На крыльце, как и всегда в это время, сидел Игнат, чинивший узду. Акулина что-то месила в деже у открытого окна.

Они подняли головы одновременно. Увидели телегу.

Увидели Марту.

Увидели спящего на её руках ребёнка. Лицо Акулина стало белым, как мука в её деже. Игнат медленно поднялся, отложив в сторону ремень и шило.

Матвей спрыгнул на землю. Помог сойти Марте.

Потом шагнул вперёд, к крыльцу, навстречу ошеломлённому молчанию родителей.

Он остановился в двух шагах, прямо глядя в глаза отцу, потом матери.

Голос его, когда он заговорил, был тихим, низким, но каждое слово падало во дворе с весом камня:

— Вот, привёз свою семью домой.

Он сделал паузу, дав этим словам проникнуть в самое сердце той тишины, что их встретила.

— Марта. И Егор. Они будут жить теперь вместе со мной. С нами.

Акулина ахнула, прижав ладони к груди.

Из её глаз брызнули слёзы, но теперь это были слёзы потрясения, а не горя.

Игнат стоял неподвижно.

Его взгляд скользнул по лицу сына — суровому и решительному, по лицу Марты — гордому и испуганному, по лицу спящего внука — безмятежному и родному.
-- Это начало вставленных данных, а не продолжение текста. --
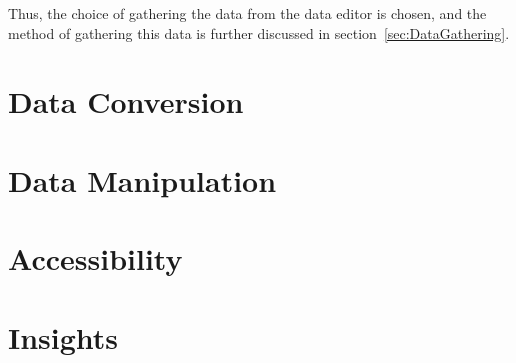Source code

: \documentclass[12pt,onecolumn]{IEEEtran}
\begin{document}
Thus, the choice of gathering the data from the data editor is chosen, and the method of gathering this data is further discussed in section~\ref{sec:DataGathering}.


\section{Data Conversion} \label{sec:DataConversion}

\section{Data Manipulation} \label{sec:DataManipulation}

\section{Accessibility} \label{sec:Accessibility}

\section{Insights} \label{sec:Insights}


\cite{datasite}



\end{document}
В его старых, выцветших глазах шла тяжелая, видимая работа.

Рухнули стены, рухнули планы, рухнули все «как должно быть». И на их руинах стояла простая, неудобная, но живая правда.

Он тяжело вздохнул, и этот вздох, казалось, выносил из его груди последние обломки прошлого.

— Ну что ж… — прохрипел он наконец. — Раз привёз… значит, так тому и быть.

И, пересилив себя, сделал шаг вперёд, к Марте.

Не к ней — к внуку. Он заглянул под одеяло, тронул толстенькую, тёплую щёчку спящего Егорки.

— Внука-то хоть разбуди… Пусть в новом доме проснётся.

И это было всё. Ни упрёков, ни сцен, ни вопросов

. Было принятие. Суровое, молчаливое, казачье.

Акулина, всхлипывая, но уже улыбаясь сквозь слёзы, бросилась к Марте:

— Иди, иди, родная, в дом… с дороги-то… Ох, дитятко моё…

Марта, всё ещё напряжённая, переступила порог.

Она вошла в горницу, и тень от косяка упала на её лицо

. Она остановилась, осматриваясь. Это был не её дом.

Но теперь он становился таковым. Матвей снял с телеги узел, внёс его внутрь.

Дверь закрылась, отгородив их от любопытных взглядов и пересудов, которые, он знал, уже поднимались в станице, как рой рассерженных ос.

А во дворе осталось только высокое, чистое небо, сухое теперь после дождя солнце и тишина, в которой, казалось, ещё висело эхо его слов: «Вот, привёз свою семью домой». Семью.

Странную, не по любви созданную, но скреплённую кровью, долгом и этой новой, хрупкой надеждой. Путь назад был отрезан. Впереди начиналась новая жизнь — трудная, полная испытаний, но своя. Общая. Под одной, наконец, крышей.